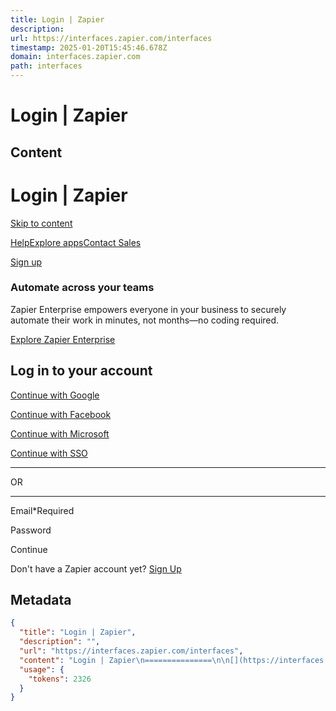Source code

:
 ```yaml
---
title: Login | Zapier
description: 
url: https://interfaces.zapier.com/interfaces
timestamp: 2025-01-20T15:45:46.678Z
domain: interfaces.zapier.com
path: interfaces
---
```


# Login | Zapier



## Content

Login | Zapier
===============

[](https://interfaces.zapier.com/)

[Skip to content](https://interfaces.zapier.com/interfaces#mainContent)

[Help](https://help.zapier.com/hc/en-us)[Explore apps](https://interfaces.zapier.com/apps)[Contact Sales](https://zapier.com/l/contact-sales?demo_source=cs_nav_header_/app/login?next=/oauth/authorize/%3Fresponse_type%3Dcode%26scope%3Dinternal%2520internal%253Asession%26redirect_uri%3Dhttps%253A//interfaces.zapier.com/api/auth/callback%26client_id%3DB1W0XVBkRq4O9BLNsbcQeTiqLANq9TAtqHZuPpLJ%26response_mode%3Dquery%26state%3DeyJyZXR1cm5UbyI6Ii9pbnRlcmZhY2VzIiwibm9uY2UiOiJmZTZmOTY1YTMzZDMwOTYyNjg3NjA1OTUwYWFhNWQ0YjY5MjhhYjlkNDAwYTA1YjA1YjBiOWVhYTFkNmIyZWI3YjljN2U2MDE3OGNlZjk2M2UyZTEzZTc5MjViMDA4YTRmODQ1MTIxNTZiM2YzZTU0ZGNmNGJmMTYwNzBjMGM0YSJ9)

[Sign up](https://interfaces.zapier.com/sign-up?next=%2Foauth%2Fauthorize%2F%3Fresponse_type%3Dcode%26scope%3Dinternal%2520internal%253Asession%26redirect_uri%3Dhttps%253A%2F%2Finterfaces.zapier.com%2Fapi%2Fauth%2Fcallback%26client_id%3DB1W0XVBkRq4O9BLNsbcQeTiqLANq9TAtqHZuPpLJ%26response_mode%3Dquery%26state%3DeyJyZXR1cm5UbyI6Ii9pbnRlcmZhY2VzIiwibm9uY2UiOiJmZTZmOTY1YTMzZDMwOTYyNjg3NjA1OTUwYWFhNWQ0YjY5MjhhYjlkNDAwYTA1YjA1YjBiOWVhYTFkNmIyZWI3YjljN2U2MDE3OGNlZjk2M2UyZTEzZTc5MjViMDA4YTRmODQ1MTIxNTZiM2YzZTU0ZGNmNGJmMTYwNzBjMGM0YSJ9)

### Automate across your teams

Zapier Enterprise empowers everyone in your business to securely automate their work in minutes, not months—no coding required.

[Explore Zapier Enterprise](https://interfaces.zapier.com/enterprise)

Log in to your account
----------------------

[Continue with Google](https://interfaces.zapier.com/google-sso/start?scopes=basic&next=%2Foauth%2Fauthorize%2F%3Fresponse_type%3Dcode%26scope%3Dinternal%2520internal%253Asession%26redirect_uri%3Dhttps%253A%2F%2Finterfaces.zapier.com%2Fapi%2Fauth%2Fcallback%26client_id%3DB1W0XVBkRq4O9BLNsbcQeTiqLANq9TAtqHZuPpLJ%26response_mode%3Dquery%26state%3DeyJyZXR1cm5UbyI6Ii9pbnRlcmZhY2VzIiwibm9uY2UiOiJmZTZmOTY1YTMzZDMwOTYyNjg3NjA1OTUwYWFhNWQ0YjY5MjhhYjlkNDAwYTA1YjA1YjBiOWVhYTFkNmIyZWI3YjljN2U2MDE3OGNlZjk2M2UyZTEzZTc5MjViMDA4YTRmODQ1MTIxNTZiM2YzZTU0ZGNmNGJmMTYwNzBjMGM0YSJ9)

[Continue with Facebook](https://interfaces.zapier.com/sso/start?provider=facebook&in_child_window=true&next=%2Foauth%2Fauthorize%2F%3Fresponse_type%3Dcode%26scope%3Dinternal%2520internal%253Asession%26redirect_uri%3Dhttps%253A%2F%2Finterfaces.zapier.com%2Fapi%2Fauth%2Fcallback%26client_id%3DB1W0XVBkRq4O9BLNsbcQeTiqLANq9TAtqHZuPpLJ%26response_mode%3Dquery%26state%3DeyJyZXR1cm5UbyI6Ii9pbnRlcmZhY2VzIiwibm9uY2UiOiJmZTZmOTY1YTMzZDMwOTYyNjg3NjA1OTUwYWFhNWQ0YjY5MjhhYjlkNDAwYTA1YjA1YjBiOWVhYTFkNmIyZWI3YjljN2U2MDE3OGNlZjk2M2UyZTEzZTc5MjViMDA4YTRmODQ1MTIxNTZiM2YzZTU0ZGNmNGJmMTYwNzBjMGM0YSJ9)

[Continue with Microsoft](https://interfaces.zapier.com/sso/start?provider=microsoft&in_child_window=true&next=%2Foauth%2Fauthorize%2F%3Fresponse_type%3Dcode%26scope%3Dinternal%2520internal%253Asession%26redirect_uri%3Dhttps%253A%2F%2Finterfaces.zapier.com%2Fapi%2Fauth%2Fcallback%26client_id%3DB1W0XVBkRq4O9BLNsbcQeTiqLANq9TAtqHZuPpLJ%26response_mode%3Dquery%26state%3DeyJyZXR1cm5UbyI6Ii9pbnRlcmZhY2VzIiwibm9uY2UiOiJmZTZmOTY1YTMzZDMwOTYyNjg3NjA1OTUwYWFhNWQ0YjY5MjhhYjlkNDAwYTA1YjA1YjBiOWVhYTFkNmIyZWI3YjljN2U2MDE3OGNlZjk2M2UyZTEzZTc5MjViMDA4YTRmODQ1MTIxNTZiM2YzZTU0ZGNmNGJmMTYwNzBjMGM0YSJ9)

[Continue with SSO](https://interfaces.zapier.com/app/login/sso?next=%2Foauth%2Fauthorize%2F%3Fresponse_type%3Dcode%26scope%3Dinternal%2520internal%253Asession%26redirect_uri%3Dhttps%253A%2F%2Finterfaces.zapier.com%2Fapi%2Fauth%2Fcallback%26client_id%3DB1W0XVBkRq4O9BLNsbcQeTiqLANq9TAtqHZuPpLJ%26response_mode%3Dquery%26state%3DeyJyZXR1cm5UbyI6Ii9pbnRlcmZhY2VzIiwibm9uY2UiOiJmZTZmOTY1YTMzZDMwOTYyNjg3NjA1OTUwYWFhNWQ0YjY5MjhhYjlkNDAwYTA1YjA1YjBiOWVhYTFkNmIyZWI3YjljN2U2MDE3OGNlZjk2M2UyZTEzZTc5MjViMDA4YTRmODQ1MTIxNTZiM2YzZTU0ZGNmNGJmMTYwNzBjMGM0YSJ9)

* * *

OR

* * *

Email\*Required

Password

Continue

Don't have a Zapier account yet? [Sign Up](https://interfaces.zapier.com/sign-up?next=%2Foauth%2Fauthorize%2F%3Fresponse_type%3Dcode%26scope%3Dinternal%2520internal%253Asession%26redirect_uri%3Dhttps%253A%2F%2Finterfaces.zapier.com%2Fapi%2Fauth%2Fcallback%26client_id%3DB1W0XVBkRq4O9BLNsbcQeTiqLANq9TAtqHZuPpLJ%26response_mode%3Dquery%26state%3DeyJyZXR1cm5UbyI6Ii9pbnRlcmZhY2VzIiwibm9uY2UiOiJmZTZmOTY1YTMzZDMwOTYyNjg3NjA1OTUwYWFhNWQ0YjY5MjhhYjlkNDAwYTA1YjA1YjBiOWVhYTFkNmIyZWI3YjljN2U2MDE3OGNlZjk2M2UyZTEzZTc5MjViMDA4YTRmODQ1MTIxNTZiM2YzZTU0ZGNmNGJmMTYwNzBjMGM0YSJ9)

## Metadata

```json
{
  "title": "Login | Zapier",
  "description": "",
  "url": "https://interfaces.zapier.com/interfaces",
  "content": "Login | Zapier\n===============\n\n[](https://interfaces.zapier.com/)\n\n[Skip to content](https://interfaces.zapier.com/interfaces#mainContent)\n\n[Help](https://help.zapier.com/hc/en-us)[Explore apps](https://interfaces.zapier.com/apps)[Contact Sales](https://zapier.com/l/contact-sales?demo_source=cs_nav_header_/app/login?next=/oauth/authorize/%3Fresponse_type%3Dcode%26scope%3Dinternal%2520internal%253Asession%26redirect_uri%3Dhttps%253A//interfaces.zapier.com/api/auth/callback%26client_id%3DB1W0XVBkRq4O9BLNsbcQeTiqLANq9TAtqHZuPpLJ%26response_mode%3Dquery%26state%3DeyJyZXR1cm5UbyI6Ii9pbnRlcmZhY2VzIiwibm9uY2UiOiJmZTZmOTY1YTMzZDMwOTYyNjg3NjA1OTUwYWFhNWQ0YjY5MjhhYjlkNDAwYTA1YjA1YjBiOWVhYTFkNmIyZWI3YjljN2U2MDE3OGNlZjk2M2UyZTEzZTc5MjViMDA4YTRmODQ1MTIxNTZiM2YzZTU0ZGNmNGJmMTYwNzBjMGM0YSJ9)\n\n[Sign up](https://interfaces.zapier.com/sign-up?next=%2Foauth%2Fauthorize%2F%3Fresponse_type%3Dcode%26scope%3Dinternal%2520internal%253Asession%26redirect_uri%3Dhttps%253A%2F%2Finterfaces.zapier.com%2Fapi%2Fauth%2Fcallback%26client_id%3DB1W0XVBkRq4O9BLNsbcQeTiqLANq9TAtqHZuPpLJ%26response_mode%3Dquery%26state%3DeyJyZXR1cm5UbyI6Ii9pbnRlcmZhY2VzIiwibm9uY2UiOiJmZTZmOTY1YTMzZDMwOTYyNjg3NjA1OTUwYWFhNWQ0YjY5MjhhYjlkNDAwYTA1YjA1YjBiOWVhYTFkNmIyZWI3YjljN2U2MDE3OGNlZjk2M2UyZTEzZTc5MjViMDA4YTRmODQ1MTIxNTZiM2YzZTU0ZGNmNGJmMTYwNzBjMGM0YSJ9)\n\n### Automate across your teams\n\nZapier Enterprise empowers everyone in your business to securely automate their work in minutes, not months—no coding required.\n\n[Explore Zapier Enterprise](https://interfaces.zapier.com/enterprise)\n\nLog in to your account\n----------------------\n\n[Continue with Google](https://interfaces.zapier.com/google-sso/start?scopes=basic&next=%2Foauth%2Fauthorize%2F%3Fresponse_type%3Dcode%26scope%3Dinternal%2520internal%253Asession%26redirect_uri%3Dhttps%253A%2F%2Finterfaces.zapier.com%2Fapi%2Fauth%2Fcallback%26client_id%3DB1W0XVBkRq4O9BLNsbcQeTiqLANq9TAtqHZuPpLJ%26response_mode%3Dquery%26state%3DeyJyZXR1cm5UbyI6Ii9pbnRlcmZhY2VzIiwibm9uY2UiOiJmZTZmOTY1YTMzZDMwOTYyNjg3NjA1OTUwYWFhNWQ0YjY5MjhhYjlkNDAwYTA1YjA1YjBiOWVhYTFkNmIyZWI3YjljN2U2MDE3OGNlZjk2M2UyZTEzZTc5MjViMDA4YTRmODQ1MTIxNTZiM2YzZTU0ZGNmNGJmMTYwNzBjMGM0YSJ9)\n\n[Continue with Facebook](https://interfaces.zapier.com/sso/start?provider=facebook&in_child_window=true&next=%2Foauth%2Fauthorize%2F%3Fresponse_type%3Dcode%26scope%3Dinternal%2520internal%253Asession%26redirect_uri%3Dhttps%253A%2F%2Finterfaces.zapier.com%2Fapi%2Fauth%2Fcallback%26client_id%3DB1W0XVBkRq4O9BLNsbcQeTiqLANq9TAtqHZuPpLJ%26response_mode%3Dquery%26state%3DeyJyZXR1cm5UbyI6Ii9pbnRlcmZhY2VzIiwibm9uY2UiOiJmZTZmOTY1YTMzZDMwOTYyNjg3NjA1OTUwYWFhNWQ0YjY5MjhhYjlkNDAwYTA1YjA1YjBiOWVhYTFkNmIyZWI3YjljN2U2MDE3OGNlZjk2M2UyZTEzZTc5MjViMDA4YTRmODQ1MTIxNTZiM2YzZTU0ZGNmNGJmMTYwNzBjMGM0YSJ9)\n\n[Continue with Microsoft](https://interfaces.zapier.com/sso/start?provider=microsoft&in_child_window=true&next=%2Foauth%2Fauthorize%2F%3Fresponse_type%3Dcode%26scope%3Dinternal%2520internal%253Asession%26redirect_uri%3Dhttps%253A%2F%2Finterfaces.zapier.com%2Fapi%2Fauth%2Fcallback%26client_id%3DB1W0XVBkRq4O9BLNsbcQeTiqLANq9TAtqHZuPpLJ%26response_mode%3Dquery%26state%3DeyJyZXR1cm5UbyI6Ii9pbnRlcmZhY2VzIiwibm9uY2UiOiJmZTZmOTY1YTMzZDMwOTYyNjg3NjA1OTUwYWFhNWQ0YjY5MjhhYjlkNDAwYTA1YjA1YjBiOWVhYTFkNmIyZWI3YjljN2U2MDE3OGNlZjk2M2UyZTEzZTc5MjViMDA4YTRmODQ1MTIxNTZiM2YzZTU0ZGNmNGJmMTYwNzBjMGM0YSJ9)\n\n[Continue with SSO](https://interfaces.zapier.com/app/login/sso?next=%2Foauth%2Fauthorize%2F%3Fresponse_type%3Dcode%26scope%3Dinternal%2520internal%253Asession%26redirect_uri%3Dhttps%253A%2F%2Finterfaces.zapier.com%2Fapi%2Fauth%2Fcallback%26client_id%3DB1W0XVBkRq4O9BLNsbcQeTiqLANq9TAtqHZuPpLJ%26response_mode%3Dquery%26state%3DeyJyZXR1cm5UbyI6Ii9pbnRlcmZhY2VzIiwibm9uY2UiOiJmZTZmOTY1YTMzZDMwOTYyNjg3NjA1OTUwYWFhNWQ0YjY5MjhhYjlkNDAwYTA1YjA1YjBiOWVhYTFkNmIyZWI3YjljN2U2MDE3OGNlZjk2M2UyZTEzZTc5MjViMDA4YTRmODQ1MTIxNTZiM2YzZTU0ZGNmNGJmMTYwNzBjMGM0YSJ9)\n\n* * *\n\nOR\n\n* * *\n\nEmail\\*Required\n\nPassword\n\nContinue\n\nDon't have a Zapier account yet? [Sign Up](https://interfaces.zapier.com/sign-up?next=%2Foauth%2Fauthorize%2F%3Fresponse_type%3Dcode%26scope%3Dinternal%2520internal%253Asession%26redirect_uri%3Dhttps%253A%2F%2Finterfaces.zapier.com%2Fapi%2Fauth%2Fcallback%26client_id%3DB1W0XVBkRq4O9BLNsbcQeTiqLANq9TAtqHZuPpLJ%26response_mode%3Dquery%26state%3DeyJyZXR1cm5UbyI6Ii9pbnRlcmZhY2VzIiwibm9uY2UiOiJmZTZmOTY1YTMzZDMwOTYyNjg3NjA1OTUwYWFhNWQ0YjY5MjhhYjlkNDAwYTA1YjA1YjBiOWVhYTFkNmIyZWI3YjljN2U2MDE3OGNlZjk2M2UyZTEzZTc5MjViMDA4YTRmODQ1MTIxNTZiM2YzZTU0ZGNmNGJmMTYwNzBjMGM0YSJ9)",
  "usage": {
    "tokens": 2326
  }
}
```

--------------------------------

▶ [To do]:
The response must contain each line above that holds the string "title".

▶ [Response]:
title: Login | Zapier
  "title": "Login | Zapier",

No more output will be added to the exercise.